The councils had their chance. All they needed to do was sign on the dotted line and pick up the money that was already on the table but, true to form, they fell out among themselves and made a dogs’ dinner of the simplest of tasks. Can there ever have been a more definitive demonstration of “looking a gift horse in the mouth”? This would almost be funny, were it not for the amount of money involved.

The people of South Yorkshire have a right to expect better from their elected representatives.

Neville Martin

Castledine Gardens, Sheffield, S9

Hospital parking

Having to attend both the Royal Hallamshire and the Northern General Hospitals between four and five times a month I find that paying for hospital car parking can be very expensive.

There are insufficient parking spaces at the Royal Hallamshire and Weston Park hospitals now for patients.

However, immediately that hospital parking charges are abolished the car parks at the Royal Hallamshire and Weston Park will be full early every morning with commuters who can then catch one of the many very convenient buses or walk in to town.

Where then will patients park?

Stephen Ryszka

Norton Lees

A day of great joy

So Napoleon’s Casino on Ecclesall Road is closing after 42 years.

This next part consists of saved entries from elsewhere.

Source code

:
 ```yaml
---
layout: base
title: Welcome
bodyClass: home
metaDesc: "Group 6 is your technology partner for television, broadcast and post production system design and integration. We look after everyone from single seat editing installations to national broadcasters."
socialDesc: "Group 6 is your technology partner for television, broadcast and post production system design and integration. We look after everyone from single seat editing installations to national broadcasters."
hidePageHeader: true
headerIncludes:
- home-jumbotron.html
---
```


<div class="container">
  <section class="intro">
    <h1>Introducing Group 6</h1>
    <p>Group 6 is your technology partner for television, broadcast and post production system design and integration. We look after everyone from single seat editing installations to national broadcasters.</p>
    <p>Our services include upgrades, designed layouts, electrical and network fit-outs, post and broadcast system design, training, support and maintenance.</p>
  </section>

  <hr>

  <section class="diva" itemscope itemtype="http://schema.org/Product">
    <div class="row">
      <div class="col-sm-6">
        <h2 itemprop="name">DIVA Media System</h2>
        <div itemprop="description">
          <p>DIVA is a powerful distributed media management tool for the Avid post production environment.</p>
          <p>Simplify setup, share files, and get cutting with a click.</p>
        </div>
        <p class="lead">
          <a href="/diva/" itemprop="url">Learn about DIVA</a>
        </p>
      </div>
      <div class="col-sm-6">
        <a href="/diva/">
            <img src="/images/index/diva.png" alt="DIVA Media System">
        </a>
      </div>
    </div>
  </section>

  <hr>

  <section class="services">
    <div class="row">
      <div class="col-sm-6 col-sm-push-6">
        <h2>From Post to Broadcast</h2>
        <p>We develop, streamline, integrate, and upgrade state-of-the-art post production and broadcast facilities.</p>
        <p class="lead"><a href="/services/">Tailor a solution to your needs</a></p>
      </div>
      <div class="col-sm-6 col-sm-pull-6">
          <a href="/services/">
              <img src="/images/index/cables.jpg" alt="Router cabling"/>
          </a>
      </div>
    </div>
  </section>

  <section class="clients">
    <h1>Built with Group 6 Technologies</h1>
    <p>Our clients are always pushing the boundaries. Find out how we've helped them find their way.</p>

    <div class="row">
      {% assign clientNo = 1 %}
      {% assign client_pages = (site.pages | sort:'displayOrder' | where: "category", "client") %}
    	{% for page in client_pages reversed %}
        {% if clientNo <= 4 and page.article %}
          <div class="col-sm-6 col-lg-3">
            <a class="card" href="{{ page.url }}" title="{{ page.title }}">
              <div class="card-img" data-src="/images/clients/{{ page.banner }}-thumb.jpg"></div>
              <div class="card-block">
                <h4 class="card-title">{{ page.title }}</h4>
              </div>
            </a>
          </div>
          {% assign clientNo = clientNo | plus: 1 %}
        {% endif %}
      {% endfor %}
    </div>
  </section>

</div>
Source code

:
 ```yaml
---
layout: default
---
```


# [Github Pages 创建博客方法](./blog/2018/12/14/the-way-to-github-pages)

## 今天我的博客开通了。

The owner, Dave Allen, says it is a sad day. I would beg to differ.

As a former member of many years until I saw the light 20 years ago, I would say on behalf of all those gamblers like myself who brought pain and misery to themselves and their families through visiting casinos, that the closure of Napoleon’s is not a sad day but one of great joy.

Now I don’t know Dave Allen. I’m sure he is a very nice fellow and he is in business to make money even if it means making money from poor souls who visit his and other casinos in the hope that they are going to win.

Yes, I hear you say, nobody forces these poor souls to enter a casino, but once they go through that door they are usually hooked.

Anyway, Mr Allen is not leaving us. I’m sure his other casino will thrive and I wish him well, but I can’t help thinking that I wish his casino on Ecclesall Road had closed 40 years ago!